Friday, doctors staged a protest against National Licensing Examination (NLE) in Lahore. The protesting doctors blocked the road leading to Barkat Market, causing problems for citizens.
Police arrived on the scene to make way for the jammed traffic and a scuffle broke out between the protestors and the police. According to sources, the protest was initially intended to be a peaceful one.
Few medical students planned to stage a protest outside the NLE center. They aimed to make videos of the protest and leave soon after that. However, the police arrived with orders to remove protestors at all costs.
Read more: Punjab doctors, paramedics protest against unavailability of PPE
Media sources state that police threw tear gas and even beat the protesting students with batons. As a result, the protestors called for backup and young doctors from nearby hospitals arrived at the scene. Fighting broke out between the police and the young doctors, who ended up with severe wounds.
The brutality of the government has just started, doctors and future of Pakistan are bleeding in Lahore.
Spray sulfuric acid on Doctors..#ProtestAgainstNLE#Lahore pic.twitter.com/dalvO9Bqy3
— SyeD MeHaR aLi NaQvI (@SyedZainAliNaq7) August 27, 2021
The authorities are facing a severe backlash as they get criticized for mishandling the situation. Media sources on the scene confirm that the police forces sent outnumbered the initial protestors.
Furthermore, the small group of protestors repeatedly requested SSP Operations Lahore to let them protest in peace. However, authorities ended up using force.
According to details, the security personnel baton-charged the protestors and injured 15 doctors including four females. Rescue teams shifted the wounded demonstrators to hospitals for medical assistance.

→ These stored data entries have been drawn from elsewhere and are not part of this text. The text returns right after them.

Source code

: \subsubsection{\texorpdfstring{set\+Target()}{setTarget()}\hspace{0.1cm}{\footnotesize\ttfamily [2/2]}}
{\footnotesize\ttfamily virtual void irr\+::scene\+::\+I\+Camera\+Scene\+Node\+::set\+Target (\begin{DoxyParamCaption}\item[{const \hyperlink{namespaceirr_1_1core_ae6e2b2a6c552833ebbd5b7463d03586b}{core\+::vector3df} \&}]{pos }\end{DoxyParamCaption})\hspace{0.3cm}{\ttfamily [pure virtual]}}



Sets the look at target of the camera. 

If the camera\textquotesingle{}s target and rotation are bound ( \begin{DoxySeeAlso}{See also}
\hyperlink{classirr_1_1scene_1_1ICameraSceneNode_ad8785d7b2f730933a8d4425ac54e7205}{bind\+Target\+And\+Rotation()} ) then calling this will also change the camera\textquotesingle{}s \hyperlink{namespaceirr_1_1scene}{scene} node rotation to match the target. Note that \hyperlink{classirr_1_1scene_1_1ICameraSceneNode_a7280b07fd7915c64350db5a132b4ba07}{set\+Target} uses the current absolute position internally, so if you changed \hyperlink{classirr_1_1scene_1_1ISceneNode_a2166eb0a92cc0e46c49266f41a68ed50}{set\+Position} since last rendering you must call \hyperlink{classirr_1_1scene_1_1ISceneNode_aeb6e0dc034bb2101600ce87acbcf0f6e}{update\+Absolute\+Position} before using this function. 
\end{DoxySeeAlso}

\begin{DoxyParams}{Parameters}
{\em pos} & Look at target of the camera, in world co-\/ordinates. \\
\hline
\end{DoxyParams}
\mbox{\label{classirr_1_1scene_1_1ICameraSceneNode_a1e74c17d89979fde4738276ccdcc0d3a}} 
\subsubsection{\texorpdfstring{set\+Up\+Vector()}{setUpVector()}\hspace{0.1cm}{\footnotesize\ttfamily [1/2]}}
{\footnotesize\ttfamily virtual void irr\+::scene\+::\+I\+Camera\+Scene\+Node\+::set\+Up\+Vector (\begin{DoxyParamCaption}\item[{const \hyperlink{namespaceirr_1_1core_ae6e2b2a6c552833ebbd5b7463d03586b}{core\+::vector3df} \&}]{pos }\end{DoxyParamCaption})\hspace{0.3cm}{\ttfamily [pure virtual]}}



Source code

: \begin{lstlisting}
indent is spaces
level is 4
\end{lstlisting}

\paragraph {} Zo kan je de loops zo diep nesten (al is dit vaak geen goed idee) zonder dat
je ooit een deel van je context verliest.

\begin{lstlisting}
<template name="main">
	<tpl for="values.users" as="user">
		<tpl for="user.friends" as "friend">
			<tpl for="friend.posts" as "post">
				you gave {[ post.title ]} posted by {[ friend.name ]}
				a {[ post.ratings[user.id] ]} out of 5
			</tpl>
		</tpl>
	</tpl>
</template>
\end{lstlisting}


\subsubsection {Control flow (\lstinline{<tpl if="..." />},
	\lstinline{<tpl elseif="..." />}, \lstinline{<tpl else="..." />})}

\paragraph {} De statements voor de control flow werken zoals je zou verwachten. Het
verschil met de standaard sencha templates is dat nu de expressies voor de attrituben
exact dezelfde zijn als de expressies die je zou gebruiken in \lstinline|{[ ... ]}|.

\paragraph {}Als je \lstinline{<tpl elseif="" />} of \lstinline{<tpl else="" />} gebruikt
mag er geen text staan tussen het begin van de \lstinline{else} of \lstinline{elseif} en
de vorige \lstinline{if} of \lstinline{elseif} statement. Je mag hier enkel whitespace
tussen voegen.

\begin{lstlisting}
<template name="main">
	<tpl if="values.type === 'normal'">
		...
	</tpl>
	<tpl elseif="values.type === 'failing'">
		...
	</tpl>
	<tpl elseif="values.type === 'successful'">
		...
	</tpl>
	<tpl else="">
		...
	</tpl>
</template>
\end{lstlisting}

Due to the circumstances, NLE postponed the test to Sunday, August 29th.
Read more: It is dangerous: KPK government warns protesting doctors of strict action
Why were the doctors protesting?
The Pakistan Medical Commission (PMC) recently made it compulsory for all medical graduates to take the newly-introduced NLE before they start a medical practice. The medical education regulatory body set 70pc of marks as qualifying criteria for the NLE.
However, aspiring doctors said the NLE was not acceptable to them at any cost because first, they would have to study five years to complete MBBS and have to do a house job for another year, and then they would have to take another test to prove themselves as eligible.